TONAWANDA, NY (WKBW) -- Jill Beauregard recently found out she has a lump on her breast.
Lovisa Anderson has been diagnosed with cancer, months after her sister died of the disease.
What do the three women have in common? They all lived in the same Grand Island community for the past few decades.
Beauregard's three husbands have all died, two of them from cancer.
"Three times I had to start my life over. For what?" Beauregard asked? "So somebody running the Tonawanda Coke plant can get rich?"
Hundreds of people gathered at Tonawanda High School on Wednesday night to fill out health surveys.
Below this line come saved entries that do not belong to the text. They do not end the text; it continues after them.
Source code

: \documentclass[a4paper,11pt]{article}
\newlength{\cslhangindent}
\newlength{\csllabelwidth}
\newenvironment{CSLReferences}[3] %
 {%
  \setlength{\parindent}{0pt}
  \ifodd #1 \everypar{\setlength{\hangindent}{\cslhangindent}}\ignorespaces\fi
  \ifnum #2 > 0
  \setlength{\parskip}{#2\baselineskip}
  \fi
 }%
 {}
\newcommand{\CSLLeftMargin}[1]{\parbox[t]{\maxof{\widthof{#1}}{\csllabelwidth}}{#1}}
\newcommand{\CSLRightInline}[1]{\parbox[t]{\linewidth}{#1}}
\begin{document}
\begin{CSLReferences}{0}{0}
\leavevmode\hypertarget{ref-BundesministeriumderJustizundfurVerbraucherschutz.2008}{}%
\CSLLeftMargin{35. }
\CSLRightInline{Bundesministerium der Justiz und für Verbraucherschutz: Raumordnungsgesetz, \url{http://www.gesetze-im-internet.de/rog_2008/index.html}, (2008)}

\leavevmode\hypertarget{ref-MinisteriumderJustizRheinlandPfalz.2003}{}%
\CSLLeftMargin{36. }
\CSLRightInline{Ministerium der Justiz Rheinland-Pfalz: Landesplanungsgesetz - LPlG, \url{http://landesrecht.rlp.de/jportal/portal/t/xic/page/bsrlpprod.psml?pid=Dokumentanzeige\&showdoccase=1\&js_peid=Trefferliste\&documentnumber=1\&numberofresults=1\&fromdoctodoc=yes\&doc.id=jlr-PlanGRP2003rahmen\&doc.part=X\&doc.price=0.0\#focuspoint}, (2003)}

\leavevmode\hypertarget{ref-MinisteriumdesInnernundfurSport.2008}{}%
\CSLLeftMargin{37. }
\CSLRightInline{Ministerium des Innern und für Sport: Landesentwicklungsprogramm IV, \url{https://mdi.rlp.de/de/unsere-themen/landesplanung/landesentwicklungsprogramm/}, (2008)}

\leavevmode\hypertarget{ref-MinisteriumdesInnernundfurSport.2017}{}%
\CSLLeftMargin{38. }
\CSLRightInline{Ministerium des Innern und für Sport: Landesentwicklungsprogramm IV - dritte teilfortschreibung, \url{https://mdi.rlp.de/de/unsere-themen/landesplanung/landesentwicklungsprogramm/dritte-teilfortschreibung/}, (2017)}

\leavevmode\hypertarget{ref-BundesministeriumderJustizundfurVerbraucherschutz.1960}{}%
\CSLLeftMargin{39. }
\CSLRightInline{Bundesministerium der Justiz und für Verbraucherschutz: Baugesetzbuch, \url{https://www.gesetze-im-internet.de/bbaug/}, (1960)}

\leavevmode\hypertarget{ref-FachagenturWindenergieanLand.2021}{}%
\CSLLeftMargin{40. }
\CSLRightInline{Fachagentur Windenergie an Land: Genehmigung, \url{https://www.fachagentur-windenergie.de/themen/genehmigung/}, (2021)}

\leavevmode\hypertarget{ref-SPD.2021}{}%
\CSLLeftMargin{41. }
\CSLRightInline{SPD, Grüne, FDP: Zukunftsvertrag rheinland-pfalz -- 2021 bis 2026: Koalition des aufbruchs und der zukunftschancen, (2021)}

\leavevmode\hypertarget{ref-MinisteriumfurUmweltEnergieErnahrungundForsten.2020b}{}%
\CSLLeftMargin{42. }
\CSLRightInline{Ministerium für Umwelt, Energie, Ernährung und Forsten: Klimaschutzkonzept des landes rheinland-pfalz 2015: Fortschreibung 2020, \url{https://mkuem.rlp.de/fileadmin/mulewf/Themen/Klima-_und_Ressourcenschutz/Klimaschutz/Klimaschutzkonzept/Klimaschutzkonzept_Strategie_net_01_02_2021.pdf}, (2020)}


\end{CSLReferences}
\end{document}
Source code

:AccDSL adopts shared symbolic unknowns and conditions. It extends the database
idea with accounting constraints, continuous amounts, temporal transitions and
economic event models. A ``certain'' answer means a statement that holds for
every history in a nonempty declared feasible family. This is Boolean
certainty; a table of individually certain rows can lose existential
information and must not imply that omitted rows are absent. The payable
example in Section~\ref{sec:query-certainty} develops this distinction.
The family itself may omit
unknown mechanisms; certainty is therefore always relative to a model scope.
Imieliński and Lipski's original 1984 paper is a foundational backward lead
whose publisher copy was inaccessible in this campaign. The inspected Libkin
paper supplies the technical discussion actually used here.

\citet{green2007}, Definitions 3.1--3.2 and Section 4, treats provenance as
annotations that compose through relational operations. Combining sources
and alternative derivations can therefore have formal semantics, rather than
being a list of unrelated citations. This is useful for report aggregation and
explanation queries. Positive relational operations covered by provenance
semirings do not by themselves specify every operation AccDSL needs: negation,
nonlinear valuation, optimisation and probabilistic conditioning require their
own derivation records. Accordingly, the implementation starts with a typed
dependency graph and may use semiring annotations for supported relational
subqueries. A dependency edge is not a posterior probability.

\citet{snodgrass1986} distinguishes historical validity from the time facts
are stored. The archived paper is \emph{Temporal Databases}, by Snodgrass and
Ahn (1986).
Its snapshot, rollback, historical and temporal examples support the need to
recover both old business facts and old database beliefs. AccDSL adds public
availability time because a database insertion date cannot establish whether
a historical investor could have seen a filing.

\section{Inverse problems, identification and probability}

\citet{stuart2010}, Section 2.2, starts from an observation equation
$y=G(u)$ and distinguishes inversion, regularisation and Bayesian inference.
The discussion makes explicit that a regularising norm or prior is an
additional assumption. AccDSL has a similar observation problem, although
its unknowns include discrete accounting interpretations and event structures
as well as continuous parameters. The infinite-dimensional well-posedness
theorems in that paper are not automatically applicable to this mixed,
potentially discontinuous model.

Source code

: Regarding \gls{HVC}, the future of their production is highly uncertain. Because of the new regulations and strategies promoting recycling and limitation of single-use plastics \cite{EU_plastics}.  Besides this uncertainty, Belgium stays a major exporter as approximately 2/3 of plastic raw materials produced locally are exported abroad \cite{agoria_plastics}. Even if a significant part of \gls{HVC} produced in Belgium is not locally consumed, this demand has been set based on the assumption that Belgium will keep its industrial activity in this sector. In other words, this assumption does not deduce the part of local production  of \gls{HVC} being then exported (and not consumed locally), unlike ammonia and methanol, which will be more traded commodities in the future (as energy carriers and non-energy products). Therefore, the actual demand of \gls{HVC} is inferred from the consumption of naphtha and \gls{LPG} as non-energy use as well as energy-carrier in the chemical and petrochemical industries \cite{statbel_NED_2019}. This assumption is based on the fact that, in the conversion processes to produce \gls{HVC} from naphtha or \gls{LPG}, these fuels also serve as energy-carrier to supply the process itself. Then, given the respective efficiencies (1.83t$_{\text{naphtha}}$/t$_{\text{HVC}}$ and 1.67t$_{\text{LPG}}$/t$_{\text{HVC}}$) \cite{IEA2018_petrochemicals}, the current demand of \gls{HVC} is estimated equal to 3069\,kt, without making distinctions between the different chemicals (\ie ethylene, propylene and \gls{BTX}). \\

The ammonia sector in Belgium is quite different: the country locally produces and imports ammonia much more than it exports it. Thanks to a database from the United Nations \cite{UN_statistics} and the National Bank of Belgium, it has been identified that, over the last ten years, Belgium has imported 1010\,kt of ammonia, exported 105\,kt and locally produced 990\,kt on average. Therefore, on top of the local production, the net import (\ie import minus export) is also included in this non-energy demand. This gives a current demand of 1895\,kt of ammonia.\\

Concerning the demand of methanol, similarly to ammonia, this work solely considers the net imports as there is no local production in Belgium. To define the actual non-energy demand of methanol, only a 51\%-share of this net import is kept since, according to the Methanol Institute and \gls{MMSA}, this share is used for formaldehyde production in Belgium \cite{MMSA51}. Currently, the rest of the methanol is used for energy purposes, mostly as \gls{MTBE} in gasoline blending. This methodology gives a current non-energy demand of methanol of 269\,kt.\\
The group Citizens for Justice said it will compile the data and issue a report in a few months.
"We're trying to build bridges between the communities," said organizer Joyce Hogenkamp "Hearing people's stories, trying to connect everybody so people don't feel alone."
Tonawanda Coke, many believe, is polluting the air in their neighborhoods and making them sick. Residents from five Tonawanda and Grand Island zip codes were invited to the meeting.
"Nothing has been done and this is the scary thing," said Anderson. "Something has to be done. Either they have to be closed or something has to happen."
Tonawanda Coke has never responded to repeated phone calls from Eyewitness News.
The company has been the subject of federal and state fines for violating environmental laws, a federal grand jury indictment and most recently a class-action lawsuit.
"People are getting sick," said Rae Selover, whose husband has been diagnosed with two types of cancer. "Nobody is doing anything about it."